- **Recorded information**
-=-=-=-=-

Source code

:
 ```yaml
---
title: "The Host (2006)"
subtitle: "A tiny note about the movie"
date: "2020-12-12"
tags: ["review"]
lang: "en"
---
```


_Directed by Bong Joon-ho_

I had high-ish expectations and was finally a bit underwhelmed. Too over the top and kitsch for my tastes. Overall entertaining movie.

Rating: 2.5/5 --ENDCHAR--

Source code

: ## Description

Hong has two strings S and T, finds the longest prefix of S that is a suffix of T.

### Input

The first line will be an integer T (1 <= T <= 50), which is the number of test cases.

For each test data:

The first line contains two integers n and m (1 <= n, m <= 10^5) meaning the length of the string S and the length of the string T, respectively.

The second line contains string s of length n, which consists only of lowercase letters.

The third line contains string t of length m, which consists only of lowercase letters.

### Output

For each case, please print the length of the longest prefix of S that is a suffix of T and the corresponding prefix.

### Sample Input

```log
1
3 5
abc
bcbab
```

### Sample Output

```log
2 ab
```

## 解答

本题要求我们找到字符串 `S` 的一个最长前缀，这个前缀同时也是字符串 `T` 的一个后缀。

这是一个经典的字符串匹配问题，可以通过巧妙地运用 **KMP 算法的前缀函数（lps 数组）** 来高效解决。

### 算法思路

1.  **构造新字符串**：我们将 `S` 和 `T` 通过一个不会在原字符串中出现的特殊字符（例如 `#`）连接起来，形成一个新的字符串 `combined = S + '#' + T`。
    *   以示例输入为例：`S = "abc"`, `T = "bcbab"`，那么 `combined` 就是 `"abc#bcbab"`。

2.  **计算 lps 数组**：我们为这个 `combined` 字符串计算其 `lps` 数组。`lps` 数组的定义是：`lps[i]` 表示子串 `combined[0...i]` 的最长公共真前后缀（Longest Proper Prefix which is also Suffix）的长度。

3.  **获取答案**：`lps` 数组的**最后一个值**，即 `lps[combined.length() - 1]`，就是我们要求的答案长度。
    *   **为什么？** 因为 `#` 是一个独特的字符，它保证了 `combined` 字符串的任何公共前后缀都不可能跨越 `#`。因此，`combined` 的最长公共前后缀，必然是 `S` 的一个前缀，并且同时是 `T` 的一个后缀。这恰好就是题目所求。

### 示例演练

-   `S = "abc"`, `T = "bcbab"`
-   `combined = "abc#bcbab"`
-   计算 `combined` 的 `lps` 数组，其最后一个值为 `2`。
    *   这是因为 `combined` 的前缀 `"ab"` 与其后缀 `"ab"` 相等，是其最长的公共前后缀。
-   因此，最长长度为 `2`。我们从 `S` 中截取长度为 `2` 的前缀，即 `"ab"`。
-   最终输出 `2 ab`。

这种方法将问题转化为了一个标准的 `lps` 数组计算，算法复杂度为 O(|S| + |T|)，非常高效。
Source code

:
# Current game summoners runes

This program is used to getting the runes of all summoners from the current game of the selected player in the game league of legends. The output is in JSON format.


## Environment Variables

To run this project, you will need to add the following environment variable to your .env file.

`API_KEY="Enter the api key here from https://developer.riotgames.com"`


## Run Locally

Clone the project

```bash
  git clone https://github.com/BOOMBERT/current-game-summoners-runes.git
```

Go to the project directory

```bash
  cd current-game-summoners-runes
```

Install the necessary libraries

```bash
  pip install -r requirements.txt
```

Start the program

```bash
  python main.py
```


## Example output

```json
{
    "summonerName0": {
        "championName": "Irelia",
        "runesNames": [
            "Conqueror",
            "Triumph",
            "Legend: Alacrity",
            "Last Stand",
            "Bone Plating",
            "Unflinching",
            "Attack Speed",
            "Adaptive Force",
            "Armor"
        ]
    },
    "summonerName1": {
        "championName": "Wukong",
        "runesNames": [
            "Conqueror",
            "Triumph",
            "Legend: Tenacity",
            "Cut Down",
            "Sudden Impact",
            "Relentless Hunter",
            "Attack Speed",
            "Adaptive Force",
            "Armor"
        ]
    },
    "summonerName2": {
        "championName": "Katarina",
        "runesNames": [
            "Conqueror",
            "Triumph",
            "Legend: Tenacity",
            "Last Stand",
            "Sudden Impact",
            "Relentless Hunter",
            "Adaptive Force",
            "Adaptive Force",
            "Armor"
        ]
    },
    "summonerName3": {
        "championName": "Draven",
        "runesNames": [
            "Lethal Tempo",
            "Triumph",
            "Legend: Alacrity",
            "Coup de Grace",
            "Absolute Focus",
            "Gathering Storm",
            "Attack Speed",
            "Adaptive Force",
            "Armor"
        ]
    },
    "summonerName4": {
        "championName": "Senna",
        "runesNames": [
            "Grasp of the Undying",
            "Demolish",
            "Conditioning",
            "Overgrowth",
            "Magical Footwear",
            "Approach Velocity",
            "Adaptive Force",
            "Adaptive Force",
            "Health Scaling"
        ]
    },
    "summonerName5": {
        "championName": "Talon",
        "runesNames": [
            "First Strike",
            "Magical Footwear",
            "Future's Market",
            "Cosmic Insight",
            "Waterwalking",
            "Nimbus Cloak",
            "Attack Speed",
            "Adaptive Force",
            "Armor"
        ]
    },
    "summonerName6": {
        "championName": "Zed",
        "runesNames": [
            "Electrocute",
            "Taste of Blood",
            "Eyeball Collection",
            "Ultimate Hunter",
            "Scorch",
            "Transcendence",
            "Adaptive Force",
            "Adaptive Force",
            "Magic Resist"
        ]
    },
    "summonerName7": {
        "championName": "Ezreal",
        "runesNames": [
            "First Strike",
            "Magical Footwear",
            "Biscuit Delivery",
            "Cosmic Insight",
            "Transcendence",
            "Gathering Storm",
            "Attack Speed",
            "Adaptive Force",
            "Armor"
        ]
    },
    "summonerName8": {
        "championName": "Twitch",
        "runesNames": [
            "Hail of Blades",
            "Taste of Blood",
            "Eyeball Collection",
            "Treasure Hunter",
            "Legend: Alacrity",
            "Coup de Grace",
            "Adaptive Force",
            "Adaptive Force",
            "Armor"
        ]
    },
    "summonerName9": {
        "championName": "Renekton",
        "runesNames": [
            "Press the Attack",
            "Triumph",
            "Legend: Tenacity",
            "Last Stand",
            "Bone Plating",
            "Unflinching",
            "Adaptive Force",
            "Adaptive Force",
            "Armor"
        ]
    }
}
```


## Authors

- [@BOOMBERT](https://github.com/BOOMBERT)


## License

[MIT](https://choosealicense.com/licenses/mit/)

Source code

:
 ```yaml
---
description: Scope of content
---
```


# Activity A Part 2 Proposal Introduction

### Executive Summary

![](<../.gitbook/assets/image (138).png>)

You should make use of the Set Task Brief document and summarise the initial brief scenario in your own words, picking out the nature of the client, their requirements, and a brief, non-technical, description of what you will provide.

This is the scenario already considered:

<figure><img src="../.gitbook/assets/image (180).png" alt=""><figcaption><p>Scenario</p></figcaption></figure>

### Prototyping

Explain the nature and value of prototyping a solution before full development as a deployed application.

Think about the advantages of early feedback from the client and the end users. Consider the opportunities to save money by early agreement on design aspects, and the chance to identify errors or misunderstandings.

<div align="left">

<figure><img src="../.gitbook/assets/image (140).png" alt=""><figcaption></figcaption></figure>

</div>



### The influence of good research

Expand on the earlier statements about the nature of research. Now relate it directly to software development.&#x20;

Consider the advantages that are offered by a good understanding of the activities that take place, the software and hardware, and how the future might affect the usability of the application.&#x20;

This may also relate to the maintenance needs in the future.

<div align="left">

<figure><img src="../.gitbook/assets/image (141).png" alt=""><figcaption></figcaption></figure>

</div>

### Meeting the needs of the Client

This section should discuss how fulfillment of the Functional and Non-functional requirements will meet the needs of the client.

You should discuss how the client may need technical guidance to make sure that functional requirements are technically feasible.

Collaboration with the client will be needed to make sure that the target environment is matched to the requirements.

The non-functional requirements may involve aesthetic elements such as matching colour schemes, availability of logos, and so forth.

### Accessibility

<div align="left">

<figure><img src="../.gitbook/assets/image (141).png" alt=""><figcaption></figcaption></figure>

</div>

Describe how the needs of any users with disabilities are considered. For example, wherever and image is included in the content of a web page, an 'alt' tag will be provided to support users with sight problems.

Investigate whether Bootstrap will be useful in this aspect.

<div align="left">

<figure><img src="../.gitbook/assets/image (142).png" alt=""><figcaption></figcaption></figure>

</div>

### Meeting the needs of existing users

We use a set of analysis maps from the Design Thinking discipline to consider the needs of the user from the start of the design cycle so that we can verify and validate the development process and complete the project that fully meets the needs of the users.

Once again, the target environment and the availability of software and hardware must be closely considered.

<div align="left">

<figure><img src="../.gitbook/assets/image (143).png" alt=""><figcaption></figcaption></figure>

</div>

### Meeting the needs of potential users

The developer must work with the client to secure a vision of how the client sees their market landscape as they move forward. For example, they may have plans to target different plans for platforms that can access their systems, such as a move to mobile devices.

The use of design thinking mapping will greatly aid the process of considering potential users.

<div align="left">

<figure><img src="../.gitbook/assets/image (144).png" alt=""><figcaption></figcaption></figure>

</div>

-=-=-=-=-

- **Action item**
Where the listing above reaches the line that contains "This section should", start retyping, and finish with the line that contains "You should discuss"; reproduce those lines exactly and no others.

- **Response below**
This section should discuss how fulfillment of the Functional and Non-functional requirements will meet the needs of the client.

You should discuss how the client may need technical guidance to make sure that functional requirements are technically feasible.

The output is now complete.